» **Exercise directions**
Lines holding the string "serie" in the listing below are to be copied.
*** Records to use Section Begins ***
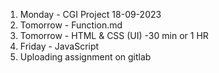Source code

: 1. Monday - CGI Project 18-09-2023
2. Tomorrow - Function.md
3. Tomorrow - HTML & CSS (UI) -30 min or 1 HR
4. Friday - JavaScript
5. Uploading assignment on gitlab
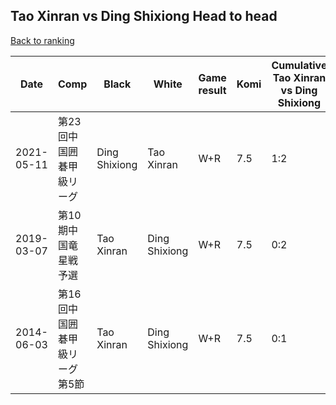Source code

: ## Tao Xinran vs Ding Shixiong Head to head

[Back to ranking](../../index.md)




| **Date** | **Comp** | **Black** | **White** | **Game result** | **Komi** | **Cumulative Tao Xinran vs Ding Shixiong** | **Tao Xinran streak** | **Ding Shixiong streak** | 
| --- | --- | --- | --- | --- | --- | --- | --- | --- |
| 2021-05-11 | 第23回中国囲碁甲級リーグ | Ding Shixiong | Tao Xinran | W+R | 7.5 | 1:2 | 1 | 0 | 
| 2019-03-07 | 第10期中国竜星戦予選 | Tao Xinran | Ding Shixiong | W+R | 7.5 | 0:2 | 0 | 2 | 
| 2014-06-03 | 第16回中国囲碁甲級リーグ第5節 | Tao Xinran | Ding Shixiong | W+R | 7.5 | 0:1 | 0 | 1 |




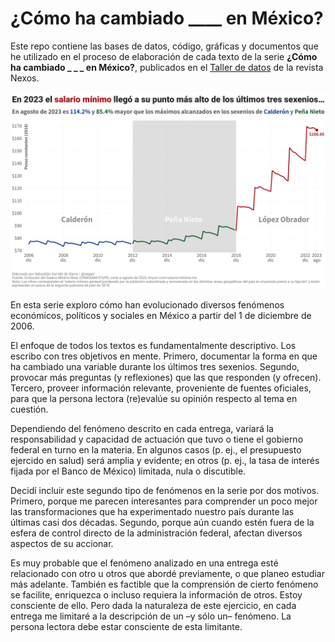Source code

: # ¿Cómo ha cambiado ____ en México?

Este repo contiene las bases de datos, código, gráficas y documentos que he utilizado en el proceso de elaboración de cada texto de la serie __¿Cómo ha cambiado _ _ _ en México?__, publicados en el [Taller de datos](https://datos.nexos.com.mx/) de la revista Nexos.

![My image](https://github.com/segasi/tdd_como_ha_cambiado/blob/main/03_vis/01_salario_minimo/evolucion_evolucion_salario_minimo_12_2006_08_2023_1.png)

En esta serie exploro cómo han evolucionado diversos fenómenos económicos, políticos y sociales en México a partir del 1 de diciembre de 2006.

El enfoque de todos los textos es fundamentalmente descriptivo. Los escribo con tres objetivos en mente. Primero, documentar la forma en que ha cambiado una variable durante los últimos tres sexenios. Segundo, provocar más preguntas (y reflexiones) que las que responden (y ofrecen). Tercero, proveer información relevante, proveniente de fuentes oficiales, para que la persona lectora (re)evalúe su opinión respecto al tema en cuestión.

Dependiendo del fenómeno descrito en cada entrega, variará la responsabilidad y capacidad de actuación que tuvo o tiene el gobierno federal en turno en la materia. En algunos casos (p. ej.,  el presupuesto ejercido en salud) será amplia y evidente; en otros (p. ej., la tasa de interés fijada por el Banco de México) limitada, nula o discutible. 

Decidí incluir este segundo tipo de fenómenos en la serie por dos motivos. Primero, porque me parecen interesantes para comprender un poco mejor las transformaciones que ha experimentado nuestro país durante las últimas casi dos décadas. Segundo, porque aún cuando estén fuera de la esfera de control directo de la administración federal, afectan diversos aspectos de su accionar. 

Es muy probable que el fenómeno analizado en una entrega esté relacionado con otro u otros que abordé previamente, o que planeo estudiar más adelante. También es factible que la comprensión de cierto fenómeno se facilite, enriquezca o incluso requiera la información de otros. Estoy consciente de ello. Pero dada la naturaleza de este ejercicio, en cada entrega me limitaré a la descripción de un –y sólo un– fenómeno. La persona lectora debe estar consciente de esta limitante.

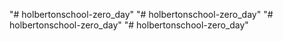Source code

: "# holbertonschool-zero_day" 
"# holbertonschool-zero_day" 
"# holbertonschool-zero_day" 
"# holbertonschool-zero_day" 
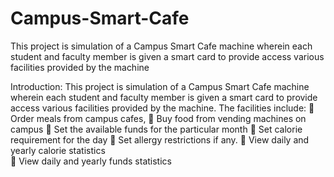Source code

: # Campus-Smart-Cafe
This project is simulation of a Campus Smart Cafe machine wherein each student and faculty member is given a smart card to provide access various facilities provided by the machine

Introduction: This project is simulation of a Campus Smart Cafe machine wherein each student and faculty member is given a smart card to provide access various facilities provided by the machine. The facilities include: 
 Order meals from campus cafes, 
 Buy food from vending machines on campus 
 Set the available funds for the particular month 
 Set calorie requirement for the day 
 Set allergy restrictions if any. 
 View daily and yearly calorie statistics  
 View daily and yearly funds statistics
*** Records to use Section Ends ***
» **Your response**
Este repo contiene las bases de datos, código, gráficas y documentos que he utilizado en el proceso de elaboración de cada texto de la serie __¿Cómo ha cambiado _ _ _ en México?__, publicados en el [Taller de datos](https://datos.nexos.com.mx/) de la revista Nexos.
En esta serie exploro cómo han evolucionado diversos fenómenos económicos, políticos y sociales en México a partir del 1 de diciembre de 2006.
Decidí incluir este segundo tipo de fenómenos en la serie por dos motivos. Primero, porque me parecen interesantes para comprender un poco mejor las transformaciones que ha experimentado nuestro país durante las últimas casi dos décadas. Segundo, porque aún cuando estén fuera de la esfera de control directo de la administración federal, afectan diversos aspectos de su accionar. 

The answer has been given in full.